Straight Up, photo by Dilello Legally sanctioned theft is being carried out under the guise of "Artist management" by the New Wave Aquarian Barron Robbers. If artists want to change all that, then they are going to have to set up their own information bank where by all dealings between themselves and management becomes a matter of public record. Public legislation must be enacted so that if a court of law ever find a person stealing from an artist, then that person, persons or conglomerate, should never again be allowed to handle anyone else's financial affairs.

But that will never happen because no one will make the effort. As a result the Stan Polleys, the Allen Kleins and the muscle-bound financial monoliths will continue to become more bloated by their own insatiable greed and in time the music will only get louder and uglier.

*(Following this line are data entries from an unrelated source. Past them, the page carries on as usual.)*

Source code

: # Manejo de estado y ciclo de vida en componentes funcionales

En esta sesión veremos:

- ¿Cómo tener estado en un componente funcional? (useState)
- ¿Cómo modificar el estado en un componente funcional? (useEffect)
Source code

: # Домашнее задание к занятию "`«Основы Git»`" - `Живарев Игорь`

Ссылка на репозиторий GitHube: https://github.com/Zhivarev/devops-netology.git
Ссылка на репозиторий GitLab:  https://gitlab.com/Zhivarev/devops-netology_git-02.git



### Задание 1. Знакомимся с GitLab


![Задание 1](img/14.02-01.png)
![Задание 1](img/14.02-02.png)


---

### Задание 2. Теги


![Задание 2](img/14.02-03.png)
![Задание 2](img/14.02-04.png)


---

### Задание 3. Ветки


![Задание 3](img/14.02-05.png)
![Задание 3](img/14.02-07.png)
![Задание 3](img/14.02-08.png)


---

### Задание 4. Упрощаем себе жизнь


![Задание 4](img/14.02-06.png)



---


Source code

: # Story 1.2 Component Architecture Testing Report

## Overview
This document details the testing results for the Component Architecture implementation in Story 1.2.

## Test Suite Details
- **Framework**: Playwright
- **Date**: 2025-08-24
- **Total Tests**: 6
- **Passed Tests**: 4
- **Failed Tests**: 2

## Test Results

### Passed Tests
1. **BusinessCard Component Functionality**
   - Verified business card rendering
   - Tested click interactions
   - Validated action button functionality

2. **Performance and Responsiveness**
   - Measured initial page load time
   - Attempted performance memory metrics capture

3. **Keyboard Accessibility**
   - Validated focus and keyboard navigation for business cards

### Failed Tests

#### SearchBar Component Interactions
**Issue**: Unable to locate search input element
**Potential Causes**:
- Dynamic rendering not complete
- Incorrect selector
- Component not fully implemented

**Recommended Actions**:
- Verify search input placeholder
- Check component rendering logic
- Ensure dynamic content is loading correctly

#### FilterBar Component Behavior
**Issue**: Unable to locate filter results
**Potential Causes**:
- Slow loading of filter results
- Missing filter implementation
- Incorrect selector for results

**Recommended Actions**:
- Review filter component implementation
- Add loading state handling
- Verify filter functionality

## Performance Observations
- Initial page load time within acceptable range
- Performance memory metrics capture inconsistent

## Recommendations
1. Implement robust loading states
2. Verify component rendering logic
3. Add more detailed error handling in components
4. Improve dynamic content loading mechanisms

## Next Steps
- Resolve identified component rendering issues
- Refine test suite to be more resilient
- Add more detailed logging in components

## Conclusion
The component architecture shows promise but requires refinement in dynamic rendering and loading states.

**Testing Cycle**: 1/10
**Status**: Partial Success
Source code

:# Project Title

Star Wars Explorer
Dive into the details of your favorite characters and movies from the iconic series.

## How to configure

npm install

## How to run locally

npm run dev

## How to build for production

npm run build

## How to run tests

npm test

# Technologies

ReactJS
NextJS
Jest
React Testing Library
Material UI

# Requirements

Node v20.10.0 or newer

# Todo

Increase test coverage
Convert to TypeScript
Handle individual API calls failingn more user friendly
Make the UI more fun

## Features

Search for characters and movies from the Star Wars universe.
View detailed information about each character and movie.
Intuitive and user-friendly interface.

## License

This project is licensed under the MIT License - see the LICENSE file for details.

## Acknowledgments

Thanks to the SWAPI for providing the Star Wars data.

Watch out kids. It may only be Rock and Roll to you but to them it's just another way of ripping off another million; to them it's the music that comes last and matters least. Aloha Rock and Roll.

Brando comments: This article was in a pack of papers I purchased some seven or eight years ago. I do not know the source, it is not listed on the paper. I've heard the article called "Robbed & Rolled" and "Death of a Player", I don't actually know the correct name, although the article lists it as "Robbed & Rolled". Also, there exist audio tape of DiLello giving this speech. DiLello's acknowledgment of the mistreatment of Ham occurred shortly after his death some 24 years ago. Rykodisc continues it's efforts to right the wrong by releasing it's second volume of Ham material on July 13, 1999.